* **Problem to work on**
Every record below needs to be set down exactly. Pictures do not belong in the copy.

Stored data entries
▶

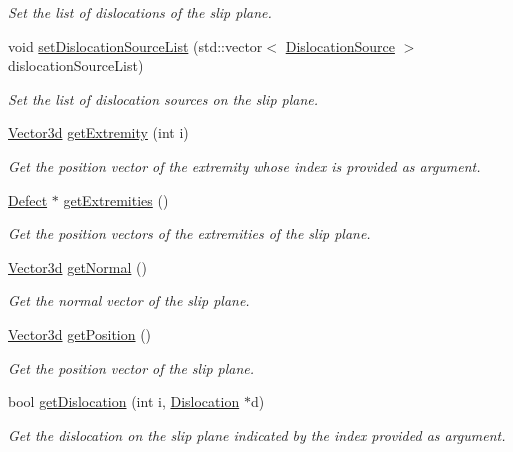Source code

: \begin{DoxyCompactItemize}
\begin{DoxyCompactList}\small\item\em Set the list of dislocations of the slip plane. \end{DoxyCompactList}\item 
void \hyperlink{classSlipPlane_a6f520005b3c7e8c93df0b893201cea29}{set\-Dislocation\-Source\-List} (std\-::vector$<$ \hyperlink{classDislocationSource}{Dislocation\-Source} $>$ dislocation\-Source\-List)
\begin{DoxyCompactList}\small\item\em Set the list of dislocation sources on the slip plane. \end{DoxyCompactList}\item 
\hyperlink{classVector3d}{Vector3d} \hyperlink{classSlipPlane_ad2879c70242d30e34cc4c52d90413ef4}{get\-Extremity} (int i)
\begin{DoxyCompactList}\small\item\em Get the position vector of the extremity whose index is provided as argument. \end{DoxyCompactList}\item 
\hyperlink{classDefect}{Defect} $\ast$ \hyperlink{classSlipPlane_a6559d8a911b5c13e7b2ff4e99372d5b2}{get\-Extremities} ()
\begin{DoxyCompactList}\small\item\em Get the position vectors of the extremities of the slip plane. \end{DoxyCompactList}\item 
\hyperlink{classVector3d}{Vector3d} \hyperlink{classSlipPlane_ab272f2aca3f35aed68343cf02354b7ba}{get\-Normal} ()
\begin{DoxyCompactList}\small\item\em Get the normal vector of the slip plane. \end{DoxyCompactList}\item 
\hyperlink{classVector3d}{Vector3d} \hyperlink{classSlipPlane_a151558f8f223ac316f4208246d16afca}{get\-Position} ()
\begin{DoxyCompactList}\small\item\em Get the position vector of the slip plane. \end{DoxyCompactList}\item 
bool \hyperlink{classSlipPlane_a78a1ad5ab85d8ec3c3c4a7d430a0e610}{get\-Dislocation} (int i, \hyperlink{classDislocation}{Dislocation} $\ast$d)
\begin{DoxyCompactList}\small\item\em Get the dislocation on the slip plane indicated by the index provided as argument. \end{DoxyCompactList}\item 

\end{DoxyCompactItemize}

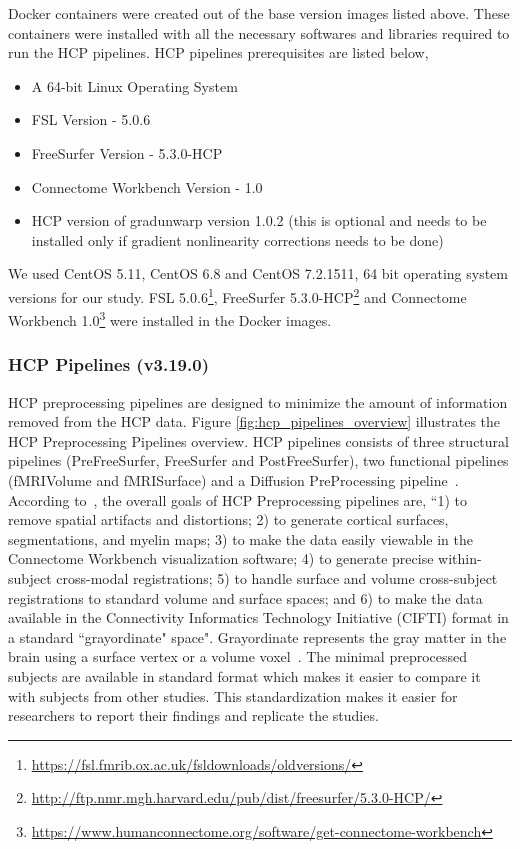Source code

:Docker containers were created out of the base version images listed above. These containers were installed with all the necessary softwares and libraries required to run the HCP pipelines. HCP pipelines prerequisites are listed below,

\begin{itemize}
 \item A 64-bit Linux Operating System
 \item FSL Version - 5.0.6
 \item FreeSurfer Version - 5.3.0-HCP
 \item Connectome Workbench Version - 1.0
 \item HCP version of gradunwarp version 1.0.2 (this is optional and needs to be installed only if gradient nonlinearity corrections needs to be done)
\end{itemize}

We used CentOS 5.11, CentOS 6.8 and CentOS 7.2.1511, 64 bit operating system versions for our study. FSL 5.0.6\footnote{\url{https://fsl.fmrib.ox.ac.uk/fsldownloads/oldversions/}}, FreeSurfer 5.3.0-HCP\footnote{\url{http://ftp.nmr.mgh.harvard.edu/pub/dist/freesurfer/5.3.0-HCP/}} and Connectome Workbench 1.0\footnote{\url{https://www.humanconnectome.org/software/get-connectome-workbench}} were installed in the Docker images.

\subsubsection{HCP Pipelines (v3.19.0)}
HCP preprocessing pipelines are designed to minimize the amount of information removed from the HCP data. Figure \ref{fig:hcp_pipelines_overview} illustrates the HCP Preprocessing Pipelines overview. HCP pipelines consists of three structural pipelines (PreFreeSurfer, FreeSurfer and PostFreeSurfer), two functional pipelines (fMRIVolume and fMRISurface) and a Diffusion PreProcessing pipeline~\cite{Gla13}. According to~\cite{Gla13}, the overall goals of HCP Preprocessing pipelines are, ``1) to remove spatial artifacts and distortions; 2) to generate cortical surfaces, segmentations, and myelin maps; 3) to make the data easily viewable in the Connectome Workbench visualization software; 4) to generate precise within-subject cross-modal registrations; 5) to handle surface and volume cross-subject registrations to standard volume and surface spaces; and 6) to make the data available in the Connectivity Informatics Technology Initiative (CIFTI) format in a standard ``grayordinate" space". Grayordinate represents the gray matter in the brain using a surface vertex or a volume voxel~\cite{Grayordinate}. The minimal preprocessed subjects are available in standard format which makes it easier to compare it with subjects from other studies. This standardization makes it easier for researchers to report their findings and replicate the studies.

◀

* **Task output**
Source code

: \begin{DoxyCompactItemize}
\begin{DoxyCompactList}\small\item\em Set the list of dislocations of the slip plane. \end{DoxyCompactList}\item 
void \hyperlink{classSlipPlane_a6f520005b3c7e8c93df0b893201cea29}{set\-Dislocation\-Source\-List} (std\-::vector$<$ \hyperlink{classDislocationSource}{Dislocation\-Source} $>$ dislocation\-Source\-List)
\begin{DoxyCompactList}\small\item\em Set the list of dislocation sources on the slip plane. \end{DoxyCompactList}\item 
\hyperlink{classVector3d}{Vector3d} \hyperlink{classSlipPlane_ad2879c70242d30e34cc4c52d90413ef4}{get\-Extremity} (int i)
\begin{DoxyCompactList}\small\item\em Get the position vector of the extremity whose index is provided as argument. \end{DoxyCompactList}\item 
\hyperlink{classDefect}{Defect} $\ast$ \hyperlink{classSlipPlane_a6559d8a911b5c13e7b2ff4e99372d5b2}{get\-Extremities} ()
\begin{DoxyCompactList}\small\item\em Get the position vectors of the extremities of the slip plane. \end{DoxyCompactList}\item 
\hyperlink{classVector3d}{Vector3d} \hyperlink{classSlipPlane_ab272f2aca3f35aed68343cf02354b7ba}{get\-Normal} ()
\begin{DoxyCompactList}\small\item\em Get the normal vector of the slip plane. \end{DoxyCompactList}\item 
\hyperlink{classVector3d}{Vector3d} \hyperlink{classSlipPlane_a151558f8f223ac316f4208246d16afca}{get\-Position} ()
\begin{DoxyCompactList}\small\item\em Get the position vector of the slip plane. \end{DoxyCompactList}\item 
bool \hyperlink{classSlipPlane_a78a1ad5ab85d8ec3c3c4a7d430a0e610}{get\-Dislocation} (int i, \hyperlink{classDislocation}{Dislocation} $\ast$d)
\begin{DoxyCompactList}\small\item\em Get the dislocation on the slip plane indicated by the index provided as argument. \end{DoxyCompactList}\item 

\end{DoxyCompactItemize}

Source code

:Docker containers were created out of the base version images listed above. These containers were installed with all the necessary softwares and libraries required to run the HCP pipelines. HCP pipelines prerequisites are listed below,

\begin{itemize}
 \item A 64-bit Linux Operating System
 \item FSL Version - 5.0.6
 \item FreeSurfer Version - 5.3.0-HCP
 \item Connectome Workbench Version - 1.0
 \item HCP version of gradunwarp version 1.0.2 (this is optional and needs to be installed only if gradient nonlinearity corrections needs to be done)
\end{itemize}

We used CentOS 5.11, CentOS 6.8 and CentOS 7.2.1511, 64 bit operating system versions for our study. FSL 5.0.6\footnote{\url{https://fsl.fmrib.ox.ac.uk/fsldownloads/oldversions/}}, FreeSurfer 5.3.0-HCP\footnote{\url{http://ftp.nmr.mgh.harvard.edu/pub/dist/freesurfer/5.3.0-HCP/}} and Connectome Workbench 1.0\footnote{\url{https://www.humanconnectome.org/software/get-connectome-workbench}} were installed in the Docker images.

\subsubsection{HCP Pipelines (v3.19.0)}
HCP preprocessing pipelines are designed to minimize the amount of information removed from the HCP data. Figure \ref{fig:hcp_pipelines_overview} illustrates the HCP Preprocessing Pipelines overview. HCP pipelines consists of three structural pipelines (PreFreeSurfer, FreeSurfer and PostFreeSurfer), two functional pipelines (fMRIVolume and fMRISurface) and a Diffusion PreProcessing pipeline~\cite{Gla13}. According to~\cite{Gla13}, the overall goals of HCP Preprocessing pipelines are, ``1) to remove spatial artifacts and distortions; 2) to generate cortical surfaces, segmentations, and myelin maps; 3) to make the data easily viewable in the Connectome Workbench visualization software; 4) to generate precise within-subject cross-modal registrations; 5) to handle surface and volume cross-subject registrations to standard volume and surface spaces; and 6) to make the data available in the Connectivity Informatics Technology Initiative (CIFTI) format in a standard ``grayordinate" space". Grayordinate represents the gray matter in the brain using a surface vertex or a volume voxel~\cite{Grayordinate}. The minimal preprocessed subjects are available in standard format which makes it easier to compare it with subjects from other studies. This standardization makes it easier for researchers to report their findings and replicate the studies.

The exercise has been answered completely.